═══ Working data

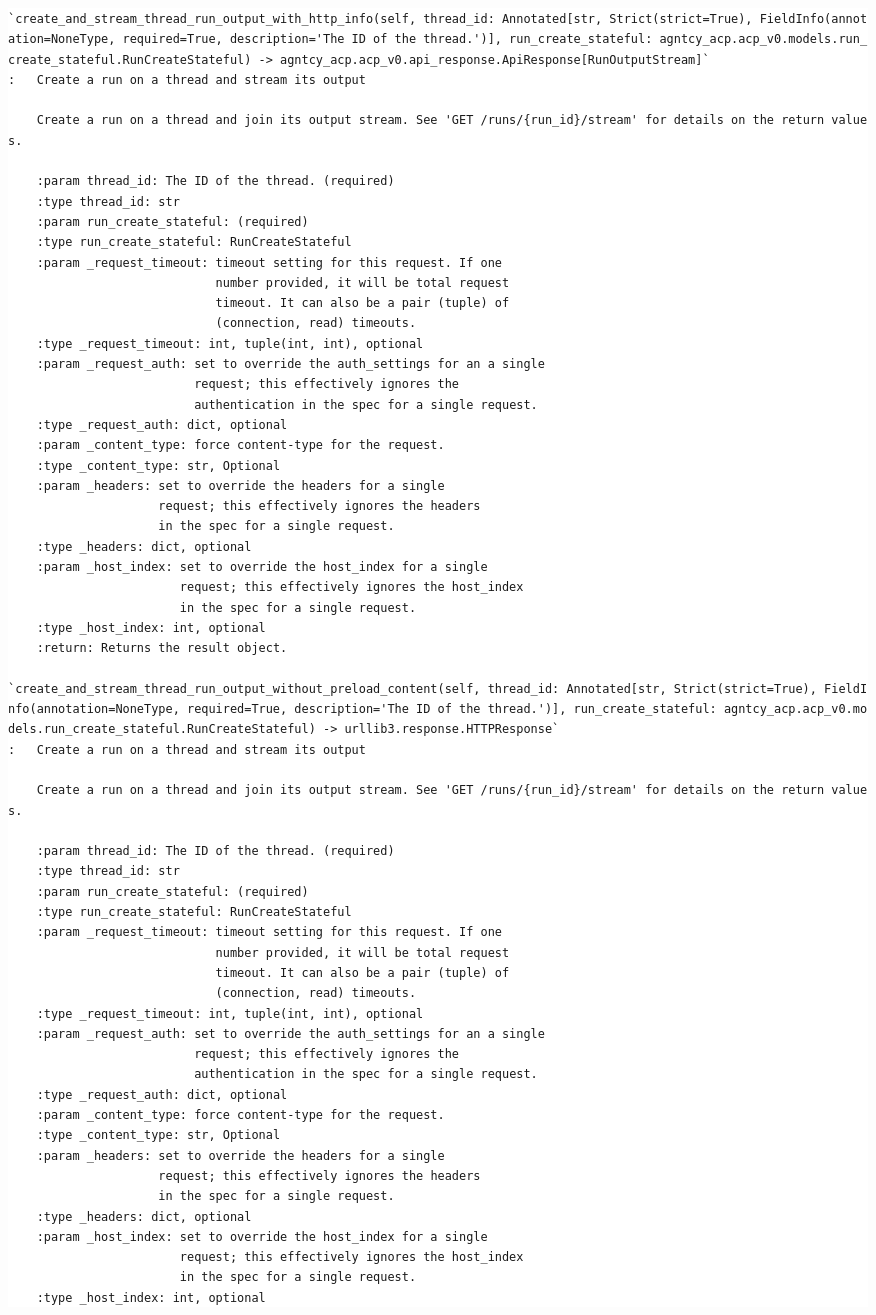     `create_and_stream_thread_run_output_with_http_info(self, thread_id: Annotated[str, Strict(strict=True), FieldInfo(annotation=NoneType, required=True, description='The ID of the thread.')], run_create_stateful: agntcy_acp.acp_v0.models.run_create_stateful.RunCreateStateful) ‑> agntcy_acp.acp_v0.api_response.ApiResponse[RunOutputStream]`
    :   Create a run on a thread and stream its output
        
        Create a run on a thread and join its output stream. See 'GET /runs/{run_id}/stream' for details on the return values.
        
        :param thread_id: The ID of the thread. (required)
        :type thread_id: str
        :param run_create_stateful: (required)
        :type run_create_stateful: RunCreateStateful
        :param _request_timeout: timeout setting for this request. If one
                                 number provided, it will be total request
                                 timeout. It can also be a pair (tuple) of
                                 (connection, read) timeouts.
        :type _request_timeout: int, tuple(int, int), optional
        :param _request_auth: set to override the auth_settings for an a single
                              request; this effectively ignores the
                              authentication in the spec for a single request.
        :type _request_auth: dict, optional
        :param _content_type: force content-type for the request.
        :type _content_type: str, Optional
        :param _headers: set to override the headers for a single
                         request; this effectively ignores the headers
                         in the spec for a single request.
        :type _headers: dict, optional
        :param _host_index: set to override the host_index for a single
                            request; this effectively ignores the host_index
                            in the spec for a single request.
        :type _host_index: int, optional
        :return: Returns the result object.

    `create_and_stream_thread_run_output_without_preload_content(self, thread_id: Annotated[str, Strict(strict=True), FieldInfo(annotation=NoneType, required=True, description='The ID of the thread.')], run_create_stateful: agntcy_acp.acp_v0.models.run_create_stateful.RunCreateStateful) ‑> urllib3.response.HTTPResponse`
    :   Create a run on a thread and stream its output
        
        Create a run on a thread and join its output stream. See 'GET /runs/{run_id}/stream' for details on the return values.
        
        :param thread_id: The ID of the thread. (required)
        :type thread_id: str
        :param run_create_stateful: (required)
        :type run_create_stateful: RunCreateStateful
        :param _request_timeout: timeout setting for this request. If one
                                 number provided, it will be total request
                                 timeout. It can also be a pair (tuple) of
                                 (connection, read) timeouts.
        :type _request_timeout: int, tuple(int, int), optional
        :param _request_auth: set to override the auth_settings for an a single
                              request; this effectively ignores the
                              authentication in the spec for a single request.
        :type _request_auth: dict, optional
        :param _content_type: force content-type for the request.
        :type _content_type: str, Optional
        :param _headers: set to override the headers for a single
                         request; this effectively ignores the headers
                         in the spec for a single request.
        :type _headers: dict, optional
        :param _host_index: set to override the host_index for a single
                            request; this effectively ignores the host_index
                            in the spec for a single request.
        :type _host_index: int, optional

══════

* Task:
Across the whole listing, reproduce each line verbatim and exclude every picture.

* Problem solution:
     `create_and_stream_thread_run_output_with_http_info(self, thread_id: Annotated[str, Strict(strict=True), FieldInfo(annotation=NoneType, required=True, description='The ID of the thread.')], run_create_stateful: agntcy_acp.acp_v0.models.run_create_stateful.RunCreateStateful) ‑> agntcy_acp.acp_v0.api_response.ApiResponse[RunOutputStream]`
    :   Create a run on a thread and stream its output
        
        Create a run on a thread and join its output stream. See 'GET /runs/{run_id}/stream' for details on the return values.
        
        :param thread_id: The ID of the thread. (required)
        :type thread_id: str
        :param run_create_stateful: (required)
        :type run_create_stateful: RunCreateStateful
        :param _request_timeout: timeout setting for this request. If one
                                 number provided, it will be total request
                                 timeout. It can also be a pair (tuple) of
                                 (connection, read) timeouts.
        :type _request_timeout: int, tuple(int, int), optional
        :param _request_auth: set to override the auth_settings for an a single
                              request; this effectively ignores the
                              authentication in the spec for a single request.
        :type _request_auth: dict, optional
        :param _content_type: force content-type for the request.
        :type _content_type: str, Optional
        :param _headers: set to override the headers for a single
                         request; this effectively ignores the headers
                         in the spec for a single request.
        :type _headers: dict, optional
        :param _host_index: set to override the host_index for a single
                            request; this effectively ignores the host_index
                            in the spec for a single request.
        :type _host_index: int, optional
        :return: Returns the result object.

    `create_and_stream_thread_run_output_without_preload_content(self, thread_id: Annotated[str, Strict(strict=True), FieldInfo(annotation=NoneType, required=True, description='The ID of the thread.')], run_create_stateful: agntcy_acp.acp_v0.models.run_create_stateful.RunCreateStateful) ‑> urllib3.response.HTTPResponse`
    :   Create a run on a thread and stream its output
        
        Create a run on a thread and join its output stream. See 'GET /runs/{run_id}/stream' for details on the return values.
        
        :param thread_id: The ID of the thread. (required)
        :type thread_id: str
        :param run_create_stateful: (required)
        :type run_create_stateful: RunCreateStateful
        :param _request_timeout: timeout setting for this request. If one
                                 number provided, it will be total request
                                 timeout. It can also be a pair (tuple) of
                                 (connection, read) timeouts.
        :type _request_timeout: int, tuple(int, int), optional
        :param _request_auth: set to override the auth_settings for an a single
                              request; this effectively ignores the
                              authentication in the spec for a single request.
        :type _request_auth: dict, optional
        :param _content_type: force content-type for the request.
        :type _content_type: str, Optional
        :param _headers: set to override the headers for a single
                         request; this effectively ignores the headers
                         in the spec for a single request.
        :type _headers: dict, optional
        :param _host_index: set to override the host_index for a single
                            request; this effectively ignores the host_index
                            in the spec for a single request.
        :type _host_index: int, optional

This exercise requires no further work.